Update: 2024-07-02 14:37 GMT
The gold market is still not saturated and could see another leg up in the second half of 2024 as lower interest rates, recession risks and geopolitics may lure the investors back, finds the World Gold Council.(DC File Photo)

Chennai: The gold market is still not saturated and could see another leg up in the second half of 2024 as lower interest rates, recession risks and geopolitics may lure the investors back, finds the World Gold Council.

Gold ETFs in the western markets have seen net outflows year to date, and retail demand also has been soft. Even with Western investors not showing up in full force, gold’s strong performance in H1 2024 suggests that the market is still not saturated and could see another leg up in H2. Lower interest rates, recession risks and geopolitics may lure them back, said Juan Carlos Artigas, Global Head of Research, World Gold Council.

Despite high interest rates and a strong US dollar, gold has been comfortably trading above $2,300/oz for most of Q2. The metal prices are up 12 per cent year-to-date. Despite some recent deceleration in purchases, WGC’s Central Bank Survey indicates that there is widespread interest in gold by central banks and they will continue to see reserves growing.

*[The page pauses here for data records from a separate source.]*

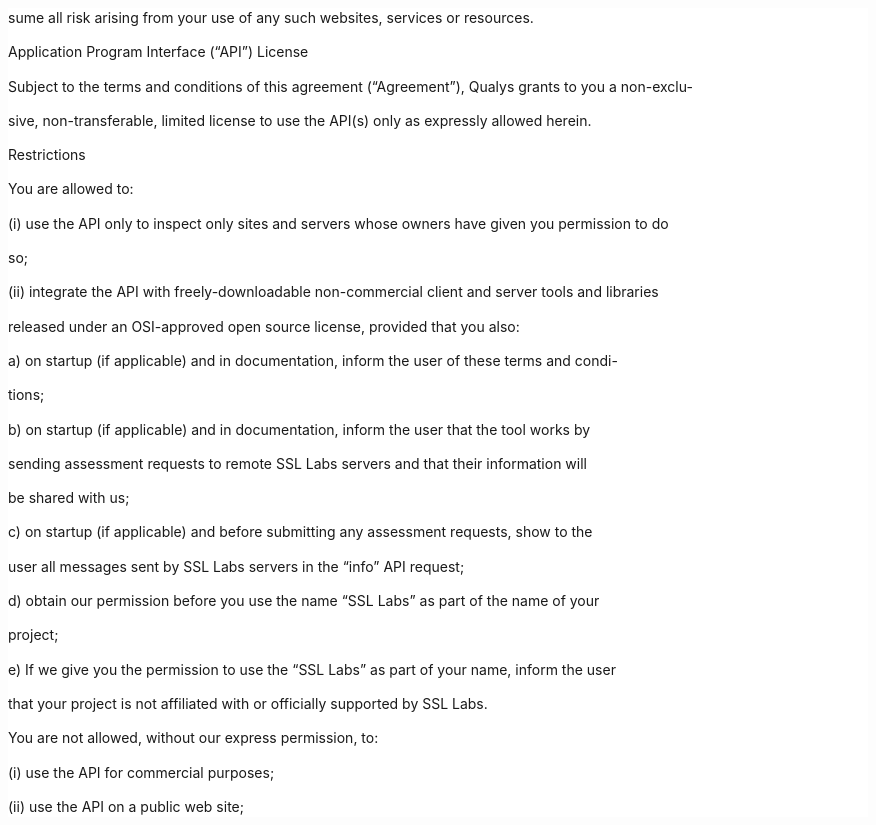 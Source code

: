 sume all risk arising from your use of any such websites, services or resources.

Application Program Interface (“API”) License

Subject to the terms and conditions of this agreement (“Agreement”), Qualys grants to you a non-exclu-

sive, non-transferable, limited license to use the API(s) only as expressly allowed herein.



Restrictions

You are allowed to:



(i) use the API only to inspect only sites and servers whose owners have given you permission to do

so;



(ii) integrate the API with freely-downloadable non-commercial client and server tools and libraries

released under an OSI-approved open source license, provided that you also:



a) on startup (if applicable) and in documentation, inform the user of these terms and condi-

tions;



b) on startup (if applicable) and in documentation, inform the user that the tool works by

sending assessment requests to remote SSL Labs servers and that their information will

be shared with us;



c) on startup (if applicable) and before submitting any assessment requests, show to the

user all messages sent by SSL Labs servers in the “info” API request;



d) obtain our permission before you use the name “SSL Labs” as part of the name of your

project;



e) If we give you the permission to use the “SSL Labs” as part of your name, inform the user

that your project is not affiliated with or officially supported by SSL Labs.



You are not allowed, without our express permission, to:



(i) use the API for commercial purposes;



(ii) use the API on a public web site;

Overall, the extent of gold’s reaction upwards or downwards will be a function of the magnitude by which each of the factors, including interest rates, recession risks, geopolitics, investor profit taking, and central bank demand.

According to WGC, the global economy, as well as gold, seem to be waiting for a catalyst.

“Like the global economy, gold appears to be waiting for a catalyst. This may come in the form of Western investment flows as interest rates fall or risk metrics increase. And while its outlook is not without challenges, there is a growing appetite for gold in asset allocation strategies,” said Artigas.